Bogong moths emerge from their cocoons in southeastern Australia and some regions of New Zealand and start a long flight to mountainous caves who never visited before.
In the next fall, these moths make the return flight to reproduce and die. “How do you know how to find the way there? Warrant asks.
Warrant and his team suspected that these moths were oriented during the flight looking at the starsa capacity previously identified only in humans, birds and possibly focus.
To test this theory, they captured wild moths and put them in a ‘flight simulator’-a transparent cylindrical box in which insects were tied and their movements recorded while projections of the starry sky were shown.
The researchers manipulated the magnetic field in the simulator to observe if the moths They were able to navigate without this track.
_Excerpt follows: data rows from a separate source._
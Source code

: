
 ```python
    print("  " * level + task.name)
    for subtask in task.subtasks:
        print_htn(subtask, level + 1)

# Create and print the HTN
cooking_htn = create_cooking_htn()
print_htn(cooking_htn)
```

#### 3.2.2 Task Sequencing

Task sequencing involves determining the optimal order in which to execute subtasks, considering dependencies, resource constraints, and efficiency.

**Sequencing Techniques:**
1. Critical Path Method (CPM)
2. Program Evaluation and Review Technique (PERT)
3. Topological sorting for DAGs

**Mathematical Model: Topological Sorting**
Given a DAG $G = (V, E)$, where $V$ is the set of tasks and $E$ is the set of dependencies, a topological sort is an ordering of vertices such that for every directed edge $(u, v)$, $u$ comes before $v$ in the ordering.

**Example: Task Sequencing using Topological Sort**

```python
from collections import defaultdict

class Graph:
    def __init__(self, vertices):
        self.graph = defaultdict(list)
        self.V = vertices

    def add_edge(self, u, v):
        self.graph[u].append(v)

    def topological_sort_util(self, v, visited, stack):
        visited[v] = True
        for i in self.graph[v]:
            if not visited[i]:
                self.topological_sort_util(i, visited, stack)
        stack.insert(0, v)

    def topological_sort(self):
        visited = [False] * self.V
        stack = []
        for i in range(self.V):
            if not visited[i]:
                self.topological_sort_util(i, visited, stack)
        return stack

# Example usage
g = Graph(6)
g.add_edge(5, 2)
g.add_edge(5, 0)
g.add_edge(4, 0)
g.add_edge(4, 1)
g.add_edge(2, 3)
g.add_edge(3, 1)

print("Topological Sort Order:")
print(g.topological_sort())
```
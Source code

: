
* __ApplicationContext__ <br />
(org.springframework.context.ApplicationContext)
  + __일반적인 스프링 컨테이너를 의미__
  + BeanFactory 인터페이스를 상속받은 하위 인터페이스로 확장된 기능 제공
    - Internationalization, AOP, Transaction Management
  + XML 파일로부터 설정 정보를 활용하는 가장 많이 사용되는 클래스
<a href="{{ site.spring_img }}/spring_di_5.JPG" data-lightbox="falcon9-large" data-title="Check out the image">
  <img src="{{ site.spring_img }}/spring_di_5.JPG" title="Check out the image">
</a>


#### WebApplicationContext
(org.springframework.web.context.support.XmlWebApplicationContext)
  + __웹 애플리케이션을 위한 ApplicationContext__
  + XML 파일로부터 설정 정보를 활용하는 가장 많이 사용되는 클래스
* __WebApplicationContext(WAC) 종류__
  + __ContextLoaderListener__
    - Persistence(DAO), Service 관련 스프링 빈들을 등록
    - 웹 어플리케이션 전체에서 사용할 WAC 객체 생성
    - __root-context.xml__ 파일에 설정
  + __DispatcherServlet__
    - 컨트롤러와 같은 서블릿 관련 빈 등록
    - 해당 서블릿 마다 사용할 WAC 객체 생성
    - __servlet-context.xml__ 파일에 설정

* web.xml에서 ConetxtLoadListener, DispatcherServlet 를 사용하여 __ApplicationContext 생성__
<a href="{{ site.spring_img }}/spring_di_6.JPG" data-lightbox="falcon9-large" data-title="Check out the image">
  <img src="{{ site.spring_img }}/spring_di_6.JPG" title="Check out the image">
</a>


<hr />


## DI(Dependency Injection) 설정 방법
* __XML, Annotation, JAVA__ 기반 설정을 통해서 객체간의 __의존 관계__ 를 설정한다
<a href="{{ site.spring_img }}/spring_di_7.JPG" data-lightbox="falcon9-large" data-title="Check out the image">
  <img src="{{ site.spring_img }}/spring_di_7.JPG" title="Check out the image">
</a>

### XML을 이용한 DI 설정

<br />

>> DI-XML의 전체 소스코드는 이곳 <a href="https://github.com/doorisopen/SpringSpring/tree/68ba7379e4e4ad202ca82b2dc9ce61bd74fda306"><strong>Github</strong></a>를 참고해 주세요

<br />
They also registered the activity of visual neurons in the brains of the moths to investigate whether they have an internal representation of the starry sky.
When the moths They had no access to the projection of the sky or to the electromagnetic field, they were completely unable to navigate.
But with access only to the visual track of the stars, they managed to sail the seasonally appropriate direction. They could also fly in the correct direction in the presence of a Electromagnetic field, but without visible stars.
Ter these two internal ‘compasses’ functional allows moths to navigate adverse conditionslike Night cloudy skies that obscure the stars, or during magnetic storms, the researchers say.
The team too identified visual neurons Inside the brain of the moth that respond to characteristics of the sky, including the shape of the Milky Way.
“What was exciting For me it was that these are neurons that we had not seen before, ”he says Andrea adsneuroscience researcher at the Francis Crick Institute in London and co-author of the study.
“It is surprising that an insect with a brain smaller than a grain of rice be able to do this, ”he says Basil El Jundi, Biologist at the University of Oldenburg, Germany, who was not involved in the study.
One way for future investigation will be to see how Bogong moths can integrate visual and electromagnetic clues together. “Even a very small nervous system is amazing things“Says Warren.